A shock of lightning went over me as I felt my climax slowly build, my other hand not so gently teasing my breast as I imagined their voices against my ear, whispering things that would make me come on the spot. Honestly, I had tried watching porn before, but there wasn’t much that could get me off like thinking about them.
A frustrated whine broke from my throat as I continued to feel as though I was about to come but couldn’t, my eyes screwed shut with need and frustration.
“Fuck,” I whimpered, sinking another finger into myself as my fantasies felt like they took over completely, a pair of lips closing around my other nipple as I felt everything heighten.
My eyes flew open in realization.
“King,” I gasped, realizing that the man in question was kneeling in front of me, in the shower, caging me to the wall as his teeth tugged gently on my nipple, making everything inside of me tighten.
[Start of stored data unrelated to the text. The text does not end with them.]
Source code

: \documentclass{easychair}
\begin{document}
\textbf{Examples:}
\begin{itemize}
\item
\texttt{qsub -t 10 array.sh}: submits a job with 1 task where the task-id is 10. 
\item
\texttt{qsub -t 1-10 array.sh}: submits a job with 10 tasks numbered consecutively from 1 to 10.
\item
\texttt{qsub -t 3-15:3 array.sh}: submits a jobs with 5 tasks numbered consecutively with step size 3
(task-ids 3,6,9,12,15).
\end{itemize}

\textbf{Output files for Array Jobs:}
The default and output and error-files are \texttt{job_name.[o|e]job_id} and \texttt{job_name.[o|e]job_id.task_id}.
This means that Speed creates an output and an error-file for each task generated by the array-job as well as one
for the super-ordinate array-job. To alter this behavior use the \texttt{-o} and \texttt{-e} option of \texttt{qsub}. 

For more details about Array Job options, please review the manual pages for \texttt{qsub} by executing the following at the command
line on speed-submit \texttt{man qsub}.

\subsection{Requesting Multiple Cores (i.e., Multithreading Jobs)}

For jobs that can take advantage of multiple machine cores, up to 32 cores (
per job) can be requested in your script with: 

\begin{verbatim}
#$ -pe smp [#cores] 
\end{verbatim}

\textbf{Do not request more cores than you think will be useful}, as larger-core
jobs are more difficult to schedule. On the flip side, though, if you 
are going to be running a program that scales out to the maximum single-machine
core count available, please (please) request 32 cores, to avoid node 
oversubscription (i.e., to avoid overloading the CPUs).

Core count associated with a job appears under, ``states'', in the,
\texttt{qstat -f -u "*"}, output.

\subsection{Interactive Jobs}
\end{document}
Holy hell, I needed to come. My fingers paused, but when he pulled away, I nearly came from just the sight of the man on his knees, the look in his eyes nearly feral.
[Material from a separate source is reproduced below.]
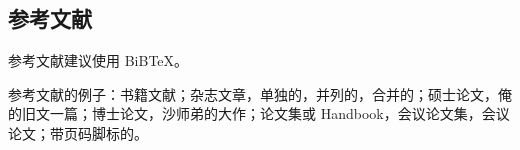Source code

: \subsection{参考文献}

参考文献建议使用 BiB\TeX 。

参考文献的例子：书籍文献\cite{tex,companion}；杂志文章，单独的\cite{article1}，并列的\cite{article2,article3}，合并的\cite{article1,article2,article3}；硕士论文\cite{master}，俺的旧文一篇；博士论文\cite{doctor}，沙师弟的大作；论文集或 Handbook\cite{collection}，会议论文集\cite{proceeding}，会议论文\cite{conference}；带页码脚标的\cite[123]{tex}。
“Keep fucking touching yourself,” he demanded in a low, smooth tone. “I didn’t tell you to stop, princess.” I didn’t even have the words to start questioning when he had shown up or if this was some amazing fantasy.
“I— oh shit!” My head fell back as King’s thumb replaced my fingers, rolling over my clit in a pace that had my body tightening up. He leaned back up and roughly bit and teased my other breast, my pussy tightening around my fingers that were still buried inside of me.
“Move those fingers, Dahlia,” he demanded roughly. I moved instantly, giving into his dominance, my hands finding their way over his shoulders. I let out a cry of relief as he sunk a finger inside of me, my hips rocking against him as he let out a low growl-like sound from the back of his throat.
“I’m going to come,” I whispered, almost in shock because I had only ever climaxed by my own hand, and this man was absolutely playing me.
“Come on my fingers, princess,” he ordered sharply, his eyes eating up my every expression. When he added a second finger, my knees broke and back arched as a climax burned through me like a volcanic explosion. I gasped out his name as every inch of my body turned warm and hazy in relief.
Oh my god.
My eyes stayed closed, afraid to break the moment as Kingston’s completely soaked and clothed form crowded me to the shower wall, keeping me pinned and standing as I felt my head fall back. Finally, I looked up at him.
“Fuck, you are so goddamn exquisite.” He sounded almost angry.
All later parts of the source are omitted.